Below are the basics of how this particular strategy can work for a business.
What You Need to Know
The Corporate Retirement Strategy has two key components.
The first of which is a permanent life insurance policy.
The idea is that the corporation will purchase a permanent life insurance policy on the business owner to provide them with the insurance coverage needed to protect the company assets. On top of the monthly insurance premium, the business would direct any surplus earnings into the permanent life insurance policy. These surplus funds would build up significant amounts of tax-advantaged cash value within the policy. This policy serves a dual purpose. The insurance provides much needed protection for the company all the while accumulating funds that could be used by the business owner in the future.
The second component to this strategy is utilizing the funds that the insurance policy has accumulated.
The corporation may be able to pledge the policy as collateral in exchange for a tax-free loan from a lending institution. The corporation could then use these loaned funds to supplement a shareholder’s retirement and the loan would be repaid by the life insurance policy when the insured dies. On death, a portion or all of the life insurance proceeds are used to pay off your loan. Even though the benefit was used to pay off the loan, the corporation may still post the death benefit amount to its Capital Dividend Account.
This strategy may be good for any shareholder or key person of a Canadian Controlled Private Corporation who has a successful business with either excess income or a large corporate surplus.
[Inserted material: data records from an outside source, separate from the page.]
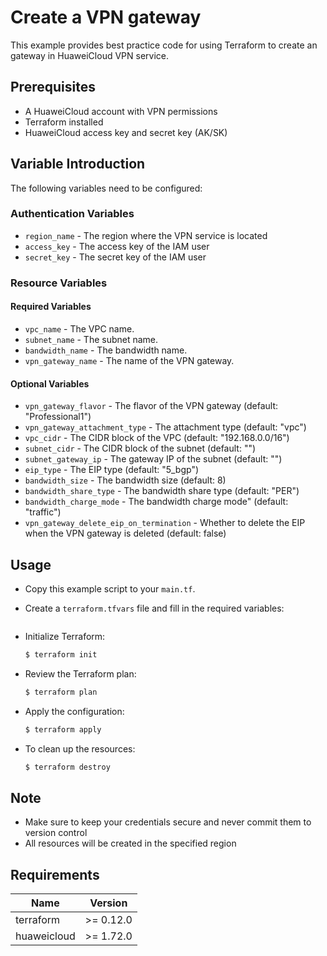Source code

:# Create a VPN gateway

This example provides best practice code for using Terraform to create an gateway in HuaweiCloud VPN service.

## Prerequisites

* A HuaweiCloud account with VPN permissions
* Terraform installed
* HuaweiCloud access key and secret key (AK/SK)

## Variable Introduction

The following variables need to be configured:

### Authentication Variables

* `region_name` - The region where the VPN service is located
* `access_key` - The access key of the IAM user
* `secret_key` - The secret key of the IAM user

### Resource Variables

#### Required Variables

* `vpc_name` - The VPC name.
* `subnet_name` - The subnet name.
* `bandwidth_name` - The bandwidth name.
* `vpn_gateway_name` - The name of the VPN gateway.

#### Optional Variables

* `vpn_gateway_flavor` - The flavor of the VPN gateway (default: "Professional1")
* `vpn_gateway_attachment_type` - The attachment type (default: "vpc")
* `vpc_cidr` - The CIDR block of the VPC (default: "192.168.0.0/16")
* `subnet_cidr` - The CIDR block of the subnet (default: "")
* `subnet_gateway_ip` - The gateway IP of the subnet (default: "")
* `eip_type` - The EIP type (default: "5_bgp")
* `bandwidth_size` - The bandwidth size (default: 8)
* `bandwidth_share_type` - The bandwidth share type (default: "PER")
* `bandwidth_charge_mode` - The bandwidth charge mode" (default: "traffic")
* `vpn_gateway_delete_eip_on_termination` - Whether to delete the EIP when the VPN gateway is deleted (default: false)

## Usage

* Copy this example script to your `main.tf`.

* Create a `terraform.tfvars` file and fill in the required variables:

  ```hcl
  ```

* Initialize Terraform:

  ```bash
  $ terraform init
  ```

* Review the Terraform plan:

  ```bash
  $ terraform plan
  ```

* Apply the configuration:

  ```bash
  $ terraform apply
  ```

* To clean up the resources:

  ```bash
  $ terraform destroy
  ```

## Note

* Make sure to keep your credentials secure and never commit them to version control
* All resources will be created in the specified region

## Requirements

| Name | Version |
| ---- | ---- |
| terraform | >= 0.12.0 |
| huaweicloud | >= 1.72.0 |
With proper planning this strategy can help reduce taxes, supplement retirement, and provide insurance protection fort the company.
The Bottom Line
While this strategy may work for some business owners, it is not the right fit for every corporation. It is important that the strategy is executed carefully to be successful and fulfill its intended purpose. It may be prudent to work with a tax professional, your insurance advisor, financial planner, and the lending institution to ensure that your corporation will benefit from the Corporate Retirement Strategy.